Producing Executive Director and co-founder of Troy Foundry Theatre Emily Curro was nominated for her dedication and ferocity as a theatre actor and producer. The non-traditional theatre company kicked off in 2017 with co-founders David Girard and Alex Tarantelli and has been recognized by its audience for “changing the theater scene in Troy over the course of a single year.” Curro’s nominators have highlighted her skill and dedication to her craft, focusing on new, local stories and diversifying the traditional theatre audience.
“They’re coming from all different cultures, social structures, economic status, races,” Curro says. “I think that’s happening because we’re able to make new work that’s relevant for each and every individual. We promise them a different experience.”
Photo: Sarah Pezdek
“She’s wildly creative,” Troy Foundry Theatre Artistic Director and co-founder Girard says, describing their recent “Prohibition Project”; the idea for which came from a dream Curro had after an evening spent with Girard and friends discussing the history of Troy—particularly its role as a mob and speakeasy hotspot during the Prohibition era. In her dream, Curro saw herself in a typical day dress of the 1920s, illuminated in warm, red light. It became a scene in their two-week production this March at Collar Works Gallery in Troy.
Photo: Richard Lovrich
While the co-founding team of Troy Foundry don’t act in all of their productions, Curro has starred in three. Girard highlights one particular performance in a work he directed for the theatre company, called “New World Order.”

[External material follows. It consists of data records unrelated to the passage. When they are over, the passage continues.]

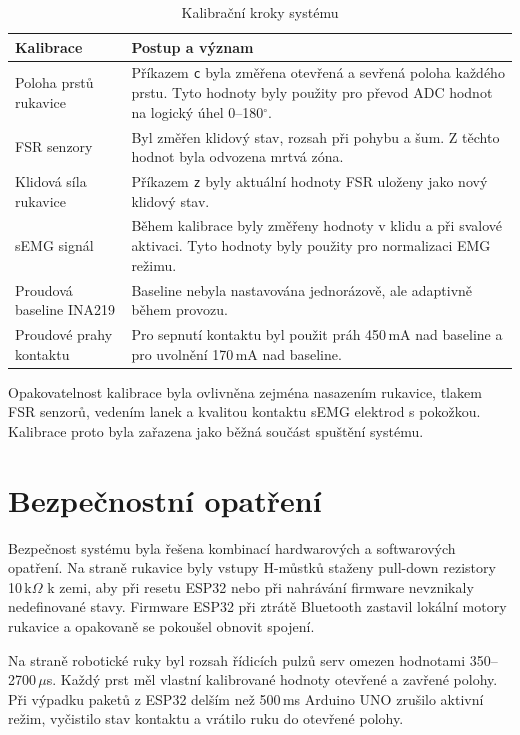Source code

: \begin{table}[htbp]
\centering
\caption{Kalibrační kroky systému}
\label{tab:kalibrace-systemu}
\begin{tabular}{|p{}|p{}|}
\hline
\textbf{Kalibrace} & \textbf{Postup a význam} \\
\hline
Poloha prstů rukavice & Příkazem \texttt{c} byla změřena otevřená a sevřená poloha každého prstu. Tyto hodnoty byly použity pro převod ADC hodnot na logický úhel 0--180$^\circ$. \\
\hline
FSR senzory & Byl změřen klidový stav, rozsah při pohybu a šum. Z těchto hodnot byla odvozena mrtvá zóna. \\
\hline
Klidová síla rukavice & Příkazem \texttt{z} byly aktuální hodnoty FSR uloženy jako nový klidový stav. \\
\hline
sEMG signál & Během kalibrace byly změřeny hodnoty v klidu a při svalové aktivaci. Tyto hodnoty byly použity pro normalizaci EMG režimu. \\
\hline
Proudová baseline INA219 & Baseline nebyla nastavována jednorázově, ale adaptivně během provozu. \\
\hline
Proudové prahy kontaktu & Pro sepnutí kontaktu byl použit práh 450\,mA nad baseline a pro uvolnění 170\,mA nad baseline. \\
\hline
\end{tabular}
\end{table}

Opakovatelnost kalibrace byla ovlivněna zejména nasazením rukavice, tlakem FSR senzorů, vedením lanek a kvalitou kontaktu sEMG elektrod s pokožkou. Kalibrace proto byla zařazena jako běžná součást spuštění systému.

\section{Bezpečnostní opatření}
\label{sec:bezpecnostni-opatreni}

Bezpečnost systému byla řešena kombinací hardwarových a softwarových opatření. Na straně rukavice byly vstupy H-můstků staženy pull-down rezistory 10\,k$\Omega$ k zemi, aby při resetu ESP32 nebo při nahrávání firmware nevznikaly nedefinované stavy. Firmware ESP32 při ztrátě Bluetooth zastavil lokální motory rukavice a opakovaně se pokoušel obnovit spojení.

Na straně robotické ruky byl rozsah řídicích pulzů serv omezen hodnotami 350--2700\,$\mu$s. Každý prst měl vlastní kalibrované hodnoty otevřené a zavřené polohy. Při výpadku paketů z ESP32 delším než 500\,ms Arduino UNO zrušilo aktivní režim, vyčistilo stav kontaktu a vrátilo ruku do otevřené polohy.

“She doesn’t take anything personally and she is fearless from an actor’s standpoint,” Girard says. “We had a particularly difficult scene called ‘One for the Road’ that took so much vulnerability, this interrogator is just searing this woman. It was a very intense piece of theatre. I wouldn’t ask an actor to do it more than once in a rehearsal, but she was completely fine. What we were asking her to do in that moment, I don’t think many actors could do. I’d be affected by it.”
“She has an astute sense of what theatre is,” Associate Professor of Theatre and Chair of the Department of Arts and Letters at The Sage Colleges David Baecker says. “Her presence on stage has made me think of the characters she plays for a long time afterwards. I wonder what they’re doing, if they’re OK. She plays them so fully that they are beyond Emily.”